If the session ID value is the value of the positional session, the segment routing component accesses adjacency matrix 535. From the row of the adjacency matrix corresponding to the source of the packet, the segment routing component determines all the columns of the adjacency matrix that have a distance weight factor which is not zero, and the avatars of each such column. This is shown at 536, labeled “Adjacent avatars”. The segment routing component then sends the segment to each of the Stage 2 filters associated with those avatars.

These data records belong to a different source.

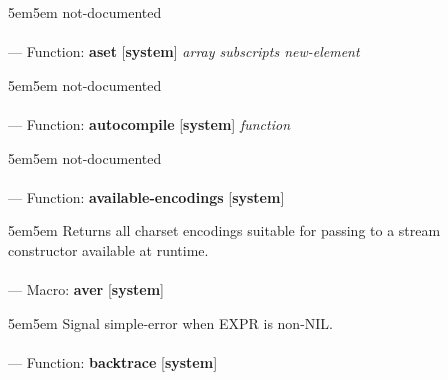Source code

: \begin{adjustwidth}{5em}{5em}
not-documented
\end{adjustwidth}

\paragraph{}
\label{SYSTEM:ASET}
--- Function: \textbf{aset} [\textbf{system}] \textit{array subscripts new-element}

\begin{adjustwidth}{5em}{5em}
not-documented
\end{adjustwidth}

\paragraph{}
\label{SYSTEM:AUTOCOMPILE}
--- Function: \textbf{autocompile} [\textbf{system}] \textit{function}

\begin{adjustwidth}{5em}{5em}
not-documented
\end{adjustwidth}

\paragraph{}
\label{SYSTEM:AVAILABLE-ENCODINGS}
--- Function: \textbf{available-encodings} [\textbf{system}] \textit{}

\begin{adjustwidth}{5em}{5em}
Returns all charset encodings suitable for passing to a stream constructor available at runtime.
\end{adjustwidth}

\paragraph{}
\label{SYSTEM:AVER}
--- Macro: \textbf{aver} [\textbf{system}] \textit{}

\begin{adjustwidth}{5em}{5em}
Signal simple-error when EXPR is non-NIL.
\end{adjustwidth}

\paragraph{}
\label{SYSTEM:BACKTRACE}
--- Function: \textbf{backtrace} [\textbf{system}] \textit{}

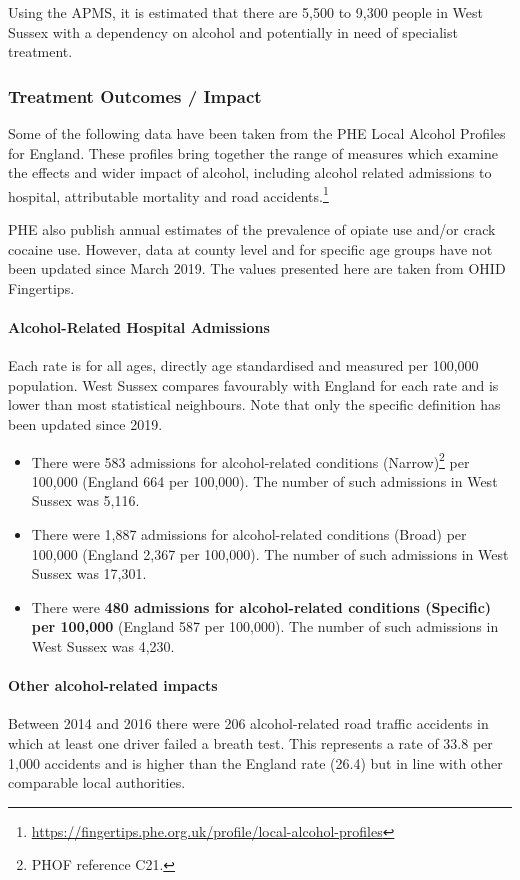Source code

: Using the APMS, it is estimated that there are 5,500 to 9,300 people in West Sussex with a dependency on alcohol and potentially in need of specialist treatment.


\subsubsection{Treatment Outcomes / Impact}
Some of the following data have been taken from the PHE Local Alcohol Profiles for England. These profiles bring together the range of measures which examine the effects and wider impact of alcohol, including alcohol related admissions to hospital, attributable mortality and road accidents.\footnote{\url{https://fingertips.phe.org.uk/profile/local-alcohol-profiles}}

PHE also publish annual estimates of the prevalence of opiate use and/or crack cocaine use. However, data at county level and for specific age groups have not been updated since March 2019. The values presented here are taken from OHID Fingertips.

\paragraph{Alcohol-Related Hospital Admissions} Each rate is for all ages, directly age standardised and measured per 100,000 population. West Sussex compares favourably with England for each rate and is lower than most statistical neighbours. Note that only the specific definition has been updated since 2019.
\begin{itemize}[noitemsep]
    \item There were 583 admissions for alcohol-related conditions (Narrow)\footnote{PHOF reference C21.} per 100,000 (England 664 per 100,000). The number of such admissions in West Sussex was 5,116.
    \item There were 1,887 admissions for alcohol-related conditions (Broad) per 100,000 (England 2,367 per 100,000). The number of such admissions in West Sussex was 17,301.
    \item There were {\bfseries 480 admissions for alcohol-related conditions (Specific) per 100,000} (England 587 per 100,000). The number of such admissions in West Sussex was 4,230.
\end{itemize}
  
\paragraph{Other alcohol-related impacts}
Between 2014 and 2016 there were 206 alcohol-related road traffic accidents in which at least one driver failed a breath test. This represents a rate of 33.8 per 1,000 accidents and is higher than the England rate (26.4) but in line with other comparable local authorities.

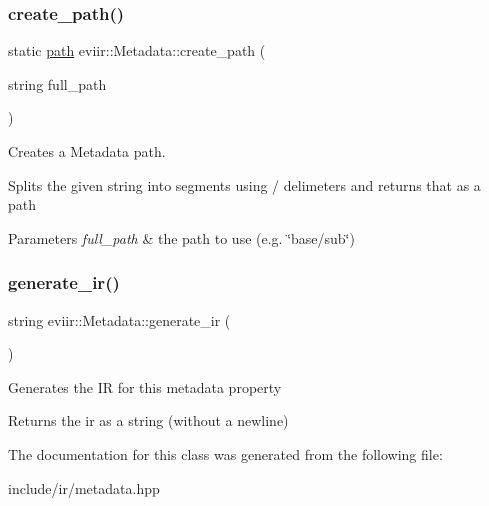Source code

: \subsubsection{\texorpdfstring{create\+\_\+path()}{create\_path()}}
{\footnotesize\ttfamily static \hyperlink{classeviir_1_1Metadata_ac613e5de0552301f9b7969d14eb5dffa}{path} eviir\+::\+Metadata\+::create\+\_\+path (\begin{DoxyParamCaption}\item[{string}]{full\+\_\+path }\end{DoxyParamCaption})\hspace{0.3cm}{\ttfamily [static]}}



Creates a Metadata path. 

Splits the given string into segments using {\ttfamily /} delimeters and returns that as a path 
\begin{DoxyParams}{Parameters}
{\em full\+\_\+path} & the path to use (e.\+g. \char`\"{}base/sub\char`\"{}) \\
\hline
\end{DoxyParams}
\mbox{\label{classeviir_1_1Metadata_ab4ac3feef2692e4ae984842224787934}} 
\subsubsection{\texorpdfstring{generate\+\_\+ir()}{generate\_ir()}}
{\footnotesize\ttfamily string eviir\+::\+Metadata\+::generate\+\_\+ir (\begin{DoxyParamCaption}{ }\end{DoxyParamCaption})}

Generates the IR for this metadata property \begin{DoxyReturn}{Returns}
the ir as a string (without a newline) 
\end{DoxyReturn}


The documentation for this class was generated from the following file\+:\begin{DoxyCompactItemize}
\item 
include/ir/metadata.\+hpp\end{DoxyCompactItemize}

The Stage 1 filtering for static sessions is done by use of the segment routing component 540 and the session table 521. Session table 521 defines membership in sessions. The session table is a two-column table: the first column contains a session ID value, and the second column contains an entity identifier such as an identifier for a source or avatar. An entity is a member of all sessions identified by the session ID value in all rows for which the entity's identifier is in the second column. The members of a session are all the entities appearing in the second column of all rows that have the session's session ID in the first column. The session table is updated by a session table updater component 520, which responds to changes in static session membership by adding or removing rows to or from the session update table. Numerous techniques for the implementation of both the session table 521 and the session table updater 520 are well known to practitioners of the relevant arts. When session table 521 indicates that a source for a segment and an avatar belong to the same static session, segment router 540 routes the segment to the stage 2 filter for the avatar.

FIG. 6 shows the operation of a Stage 2 filtering component such as 512 of the preferred embodiment. Each Stage 2 filtering component is associated with a single avatar.

600 shows a set of current segments 505 delivered to the Stage 2 filtering component. A set of representative segments 611, 612, 613, 614 and 615 are shown. Ellipses illustrate that their may be any number of segments.

The start of Filtering 2 processing is shown at 620. The next set of current segments 505 is obtained as input. The steps of elements 624, 626, 628 and 630 are performed for each segment in the set of current segments obtained in step 620. 624 shows the step of getting from each segment, the energy value of the segment and the source id of the segment.

At 626, for each segment, the sessionID value is obtained. If the session ID value is that of the positional session, the next step is 628, as shown. If the session ID value is that of a static session, the next step is 632.

628 shows the step of getting from the adjacency matrix 535 the distance weight from the cell of the adjacency matrix 535 for the source that is the source of this segment, and the avatar that is the avatar for which this filter component is the Stage 2 filter component. This is indicated by the dotted arrow at 511.

630 shows the step of multiplying the energy value of the segment by the distance weight from the cell, to adjust the energy value for the segment. After all segments have been processed by steps 624, 626, 628, and 630, processing continues with step 632.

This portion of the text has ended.